The problem
Only the lines from the opening of the material through the one containing "add another line" should be reproduced, each exactly as it stands.
Records for this exercise Block Start
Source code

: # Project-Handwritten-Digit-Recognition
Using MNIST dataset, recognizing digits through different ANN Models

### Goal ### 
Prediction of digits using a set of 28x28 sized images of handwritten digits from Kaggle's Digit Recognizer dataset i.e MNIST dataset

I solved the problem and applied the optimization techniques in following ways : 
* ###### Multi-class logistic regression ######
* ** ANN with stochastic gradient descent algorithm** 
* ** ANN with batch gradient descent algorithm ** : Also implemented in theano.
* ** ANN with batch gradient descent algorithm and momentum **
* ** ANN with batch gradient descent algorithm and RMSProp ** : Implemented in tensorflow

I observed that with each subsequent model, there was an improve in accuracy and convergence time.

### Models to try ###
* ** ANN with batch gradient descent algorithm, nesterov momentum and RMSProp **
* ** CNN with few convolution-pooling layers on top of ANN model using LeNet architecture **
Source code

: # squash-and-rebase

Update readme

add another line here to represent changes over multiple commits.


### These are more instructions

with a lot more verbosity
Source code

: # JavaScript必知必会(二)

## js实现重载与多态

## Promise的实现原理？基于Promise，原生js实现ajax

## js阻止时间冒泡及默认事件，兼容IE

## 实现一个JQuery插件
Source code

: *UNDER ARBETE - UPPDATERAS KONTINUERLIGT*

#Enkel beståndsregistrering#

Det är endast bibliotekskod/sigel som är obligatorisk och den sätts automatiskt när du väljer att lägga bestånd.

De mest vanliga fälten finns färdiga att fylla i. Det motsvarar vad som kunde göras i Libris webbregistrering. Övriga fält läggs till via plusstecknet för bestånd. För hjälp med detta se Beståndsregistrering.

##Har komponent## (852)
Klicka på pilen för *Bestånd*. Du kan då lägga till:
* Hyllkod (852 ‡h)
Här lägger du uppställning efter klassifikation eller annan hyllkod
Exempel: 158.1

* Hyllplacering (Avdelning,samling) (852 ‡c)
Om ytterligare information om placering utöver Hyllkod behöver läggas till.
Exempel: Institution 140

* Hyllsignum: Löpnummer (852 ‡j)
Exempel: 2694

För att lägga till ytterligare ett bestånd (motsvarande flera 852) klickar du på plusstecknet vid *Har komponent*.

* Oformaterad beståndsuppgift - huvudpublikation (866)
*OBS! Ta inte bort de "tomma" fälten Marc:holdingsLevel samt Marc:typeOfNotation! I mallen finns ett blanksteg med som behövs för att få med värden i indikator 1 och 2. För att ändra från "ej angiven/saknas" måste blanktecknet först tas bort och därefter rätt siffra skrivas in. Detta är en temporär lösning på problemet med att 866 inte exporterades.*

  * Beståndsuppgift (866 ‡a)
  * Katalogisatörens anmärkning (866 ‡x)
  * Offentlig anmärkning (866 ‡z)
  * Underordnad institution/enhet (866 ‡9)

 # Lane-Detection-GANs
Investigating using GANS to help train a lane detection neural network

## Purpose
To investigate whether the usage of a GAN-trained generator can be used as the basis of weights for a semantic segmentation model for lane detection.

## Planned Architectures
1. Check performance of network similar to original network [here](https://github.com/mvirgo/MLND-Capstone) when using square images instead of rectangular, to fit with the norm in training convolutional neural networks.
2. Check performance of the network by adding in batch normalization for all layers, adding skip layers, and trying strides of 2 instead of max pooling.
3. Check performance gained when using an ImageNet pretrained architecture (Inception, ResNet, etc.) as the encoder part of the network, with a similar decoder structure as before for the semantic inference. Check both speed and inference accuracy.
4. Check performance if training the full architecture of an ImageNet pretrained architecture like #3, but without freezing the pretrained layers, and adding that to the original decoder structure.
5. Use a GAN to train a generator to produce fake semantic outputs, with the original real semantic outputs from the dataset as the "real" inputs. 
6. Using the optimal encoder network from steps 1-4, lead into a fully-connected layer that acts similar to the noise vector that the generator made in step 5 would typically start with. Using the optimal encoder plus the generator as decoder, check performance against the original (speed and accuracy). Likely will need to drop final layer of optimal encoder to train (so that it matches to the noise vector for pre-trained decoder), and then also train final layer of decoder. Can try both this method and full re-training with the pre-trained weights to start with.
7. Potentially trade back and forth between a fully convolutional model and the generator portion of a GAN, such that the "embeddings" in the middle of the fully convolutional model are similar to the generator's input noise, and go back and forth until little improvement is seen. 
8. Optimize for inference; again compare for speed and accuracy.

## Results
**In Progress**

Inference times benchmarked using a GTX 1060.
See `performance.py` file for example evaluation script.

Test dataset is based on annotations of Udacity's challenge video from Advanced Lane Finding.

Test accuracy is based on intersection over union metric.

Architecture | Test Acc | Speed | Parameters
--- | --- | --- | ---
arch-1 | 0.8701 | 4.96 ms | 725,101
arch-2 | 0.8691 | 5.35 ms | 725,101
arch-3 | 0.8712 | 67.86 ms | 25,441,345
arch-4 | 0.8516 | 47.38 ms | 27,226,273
Records for this exercise Block End
Answer box
Source code

: # Project-Handwritten-Digit-Recognition
Using MNIST dataset, recognizing digits through different ANN Models

### Goal ### 
Prediction of digits using a set of 28x28 sized images of handwritten digits from Kaggle's Digit Recognizer dataset i.e MNIST dataset

I solved the problem and applied the optimization techniques in following ways : 
* ###### Multi-class logistic regression ######
* ** ANN with stochastic gradient descent algorithm** 
* ** ANN with batch gradient descent algorithm ** : Also implemented in theano.
* ** ANN with batch gradient descent algorithm and momentum **
* ** ANN with batch gradient descent algorithm and RMSProp ** : Implemented in tensorflow

I observed that with each subsequent model, there was an improve in accuracy and convergence time.

### Models to try ###
* ** ANN with batch gradient descent algorithm, nesterov momentum and RMSProp **
* ** CNN with few convolution-pooling layers on top of ANN model using LeNet architecture **
Source code

: # squash-and-rebase

Update readme

add another line here to represent changes over multiple commits.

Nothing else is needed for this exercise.